It took 80 secs to screen 401551 sequences, removed 181.
/******************************************/
Running command: remove.seqs(accnos=bottledwater\stability.trim.contigs.good.unique.bad.accnos.temp, count=bottledwater\stability.trim.contigs.good.count_table)
Removed 181 sequences from your count file.
Output File Names:
bottledwater\stability.trim.contigs.good.pick.count_table
/******************************************/
Output File Names:
bottledwater\stability.trim.contigs.good.unique.good.summary
bottledwater\stability.trim.contigs.good.unique.good.align
bottledwater\stability.trim.contigs.good.unique.bad.accnos
bottledwater\stability.trim.contigs.good.good.count_table
It took 169 secs to screen 401551 sequences.
mothur >
summary.seqs(fasta=current, count=current)

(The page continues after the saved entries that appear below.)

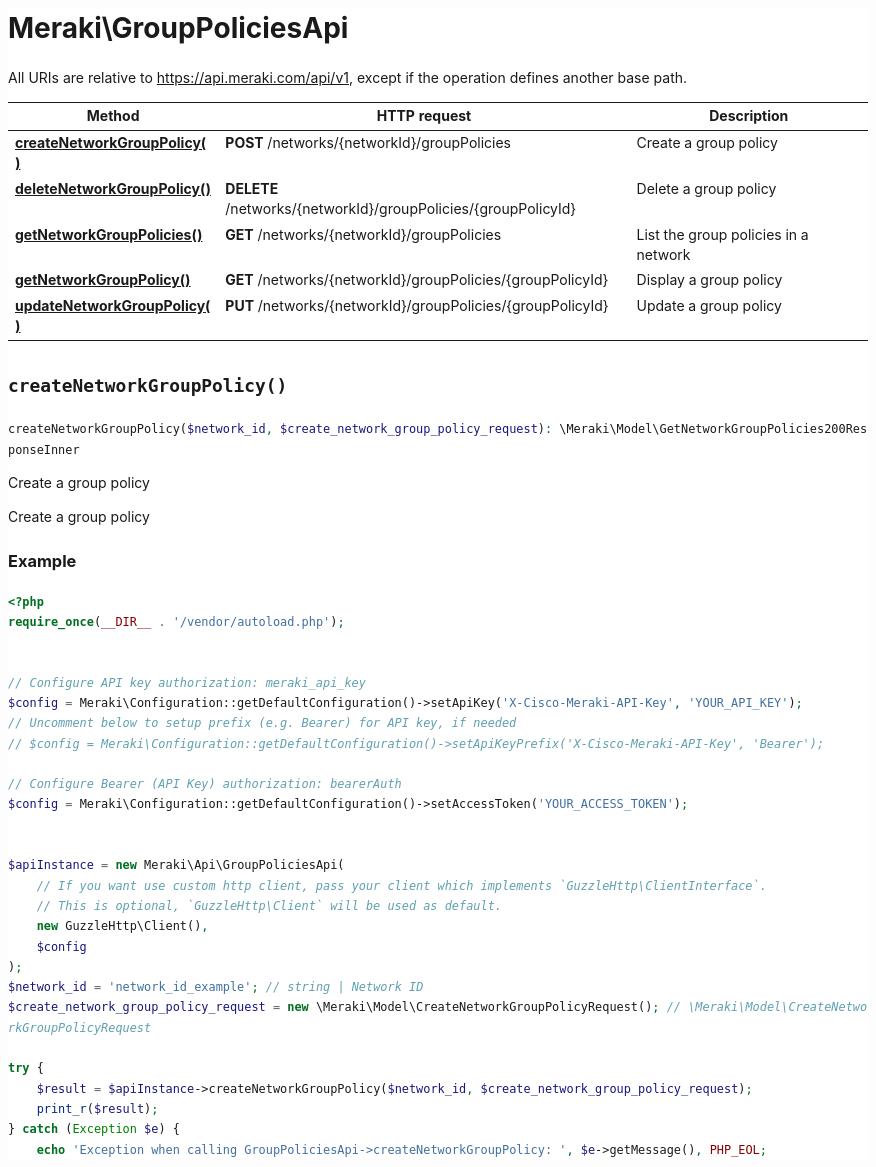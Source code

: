 # Meraki\GroupPoliciesApi

All URIs are relative to https://api.meraki.com/api/v1, except if the operation defines another base path.

| Method | HTTP request | Description |
| ------------- | ------------- | ------------- |
| [**createNetworkGroupPolicy()**](GroupPoliciesApi.md#createNetworkGroupPolicy) | **POST** /networks/{networkId}/groupPolicies | Create a group policy |
| [**deleteNetworkGroupPolicy()**](GroupPoliciesApi.md#deleteNetworkGroupPolicy) | **DELETE** /networks/{networkId}/groupPolicies/{groupPolicyId} | Delete a group policy |
| [**getNetworkGroupPolicies()**](GroupPoliciesApi.md#getNetworkGroupPolicies) | **GET** /networks/{networkId}/groupPolicies | List the group policies in a network |
| [**getNetworkGroupPolicy()**](GroupPoliciesApi.md#getNetworkGroupPolicy) | **GET** /networks/{networkId}/groupPolicies/{groupPolicyId} | Display a group policy |
| [**updateNetworkGroupPolicy()**](GroupPoliciesApi.md#updateNetworkGroupPolicy) | **PUT** /networks/{networkId}/groupPolicies/{groupPolicyId} | Update a group policy |


## `createNetworkGroupPolicy()`

```php
createNetworkGroupPolicy($network_id, $create_network_group_policy_request): \Meraki\Model\GetNetworkGroupPolicies200ResponseInner
```

Create a group policy

Create a group policy

### Example

```php
<?php
require_once(__DIR__ . '/vendor/autoload.php');


// Configure API key authorization: meraki_api_key
$config = Meraki\Configuration::getDefaultConfiguration()->setApiKey('X-Cisco-Meraki-API-Key', 'YOUR_API_KEY');
// Uncomment below to setup prefix (e.g. Bearer) for API key, if needed
// $config = Meraki\Configuration::getDefaultConfiguration()->setApiKeyPrefix('X-Cisco-Meraki-API-Key', 'Bearer');

// Configure Bearer (API Key) authorization: bearerAuth
$config = Meraki\Configuration::getDefaultConfiguration()->setAccessToken('YOUR_ACCESS_TOKEN');


$apiInstance = new Meraki\Api\GroupPoliciesApi(
    // If you want use custom http client, pass your client which implements `GuzzleHttp\ClientInterface`.
    // This is optional, `GuzzleHttp\Client` will be used as default.
    new GuzzleHttp\Client(),
    $config
);
$network_id = 'network_id_example'; // string | Network ID
$create_network_group_policy_request = new \Meraki\Model\CreateNetworkGroupPolicyRequest(); // \Meraki\Model\CreateNetworkGroupPolicyRequest

try {
    $result = $apiInstance->createNetworkGroupPolicy($network_id, $create_network_group_policy_request);
    print_r($result);
} catch (Exception $e) {
    echo 'Exception when calling GroupPoliciesApi->createNetworkGroupPolicy: ', $e->getMessage(), PHP_EOL;
```
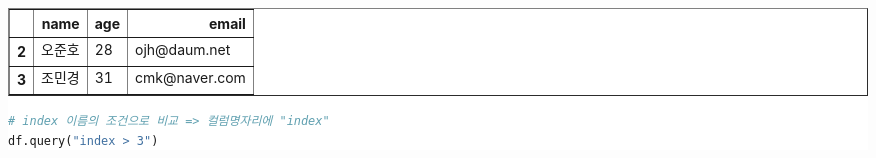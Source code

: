 


<div>
<style scoped>
    .dataframe tbody tr th:only-of-type {
        vertical-align: middle;
    }

    .dataframe tbody tr th {
        vertical-align: top;
    }
    
    .dataframe thead th {
        text-align: right;
    }
</style>
<table border="1" class="dataframe">
  <thead>
    <tr style="text-align: right;">
      <th></th>
      <th>name</th>
      <th>age</th>
      <th>email</th>
    </tr>
  </thead>
  <tbody>
    <tr>
      <th>2</th>
      <td>오준호</td>
      <td>28</td>
      <td>ojh@daum.net</td>
    </tr>
    <tr>
      <th>3</th>
      <td>조민경</td>
      <td>31</td>
      <td>cmk@naver.com</td>
    </tr>
  </tbody>
</table>
</div>




```python
# index 이름의 조건으로 비교 => 컬럼명자리에 "index"
df.query("index > 3")
```




<div>
<style scoped>
    .dataframe tbody tr th:only-of-type {
        vertical-align: middle;
    }
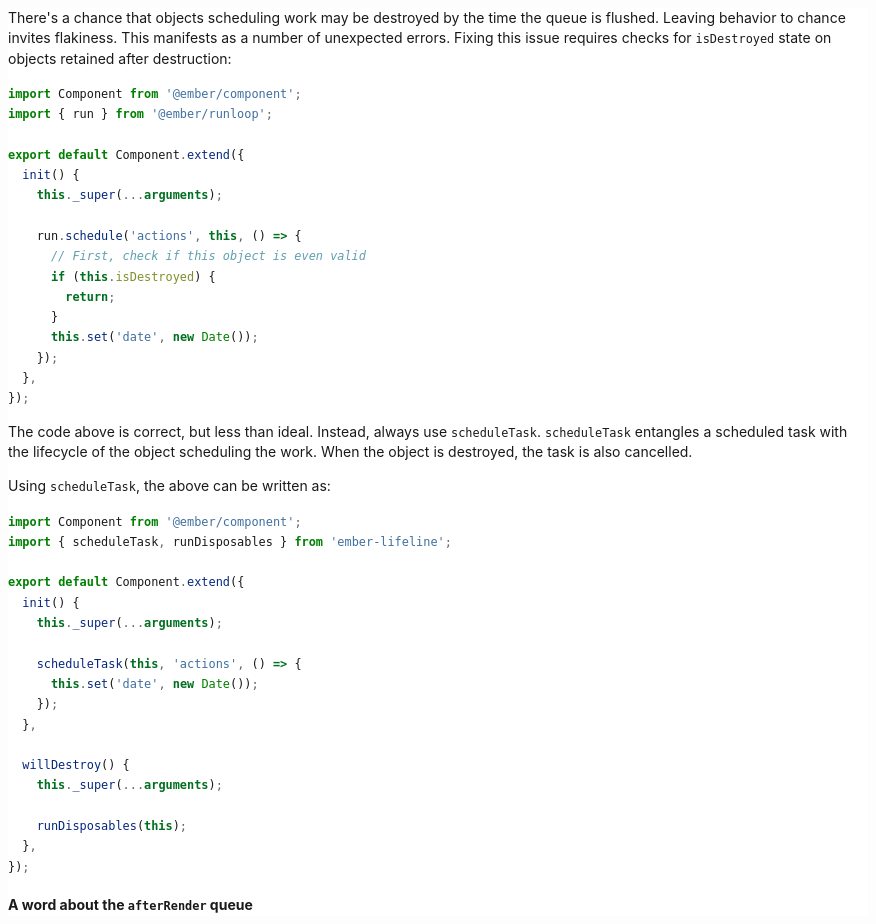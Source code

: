 There's a chance that objects scheduling work may be destroyed by the time the
queue is flushed. Leaving behavior to chance invites flakiness. This manifests
as a number of unexpected errors. Fixing this issue requires checks for
`isDestroyed` state on objects retained after destruction:

```js
import Component from '@ember/component';
import { run } from '@ember/runloop';

export default Component.extend({
  init() {
    this._super(...arguments);

    run.schedule('actions', this, () => {
      // First, check if this object is even valid
      if (this.isDestroyed) {
        return;
      }
      this.set('date', new Date());
    });
  },
});
```

The code above is correct, but less than ideal. Instead, always use
`scheduleTask`. `scheduleTask` entangles a scheduled task with the lifecycle of
the object scheduling the work. When the object is destroyed, the task is also
cancelled.

Using `scheduleTask`, the above can be written as:

```js
import Component from '@ember/component';
import { scheduleTask, runDisposables } from 'ember-lifeline';

export default Component.extend({
  init() {
    this._super(...arguments);

    scheduleTask(this, 'actions', () => {
      this.set('date', new Date());
    });
  },

  willDestroy() {
    this._super(...arguments);

    runDisposables(this);
  },
});
```

#### A word about the `afterRender` queue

Using bottledwater\stability.trim.contigs.good.good.count_table as input file for the count parameter.
Using bottledwater\stability.trim.contigs.good.unique.good.align as input file for the fasta parameter.
Using 8 processors.
Start End NBases Ambigs Polymer NumSeqs
Minimum: 1 25 10 0 1 1
2.5%-tile: 1 18928 438 0 4 12554
25%-tile: 1 18928 440 0 5 125540
Median: 1 18928 463 0 5 251079
75%-tile: 1 18928 464 0 6 376618
97.5%-tile: 1 18928 464 0 6 489604
Maximum: 18899 18931 466 0 8 502157
Mean: 40 18927 453 0 5
# of unique seqs: 401370
total # of seqs: 502157
It took 140 secs to summarize 502157 sequences.
Output File Names:
bottledwater\stability.trim.contigs.good.unique.good.summary
mothur >
filter.seqs(fasta=stability.trim.contigs.good.unique.good.align, vertical=T, trump=.)
Using 8 processors.
Creating Filter...
It took 77 secs to create filter for 401370 sequences.
Running Filter...
It took 71 secs to filter 401370 sequences.
Length of filtered alignment: 0
Number of columns removed: 18931
Length of the original alignment: 18931
Number of sequences used to construct filter: 401370
Output File Names:
bottledwater\stability.filter
bottledwater\stability.trim.contigs.good.unique.good.filter.fasta
Hi there,
In your second screen.seqs
step…
screen.seqs(fasta=stability.trim.contigs.good.unique.align, count=stability.trim.contigs.good.count_table, summary=stability.trim.contigs.good.unique.summary, maxhomop=8)
You need to include start and end coordinate positions. You might try something like this…
screen.seqs(fasta=stability.trim.contigs.good.unique.align, count=stability.trim.contigs.good.count_table, summary=stability.trim.contigs.good.unique.summary, maxhomop=8, start=1, end=18928)
Also, it looks like you might be using 2x300 chemistry and are sequencing a longer region. You might want to check out this blog post from a few years back… Why do I have such a large distance matrix
Pat
Hi Pat,
Thank you so much.
The information in the link is relevant.
Including the start and end positions on the second screen.seqs step allowed to continue with: filter.seqs, unique.seqs and the pre.cluster commands.
However, at the chimera.vsearch, the program closed suddenly.
Thus, I got stuck.
This points to the difficulties to detect chimeras when using 2x300 chemistry as you mentioned in the link.
Hi -
The chimera checking step shouldn’t crash out. Can you get the latest version of mothur and try again? It should be at Release Version 1.45.2 · mothur/mothur · GitHub. Let us know if it still crashes.
pat
Hi
Version 1.45.2 is working great in analyzing my dataset !
The chimera check ran without problems.
I am now clustering the sequences into OTUs. I chose the traditional approach and it took about 24 h to get the distance for 233000 sequences. The clustering step has been running for 3 days…(on widows with 16 GB ram). It is taking long, but so far it looks fine.
Maybe at some point, I will compare it with the heuristic approach.
Thank you for your help !
Graciela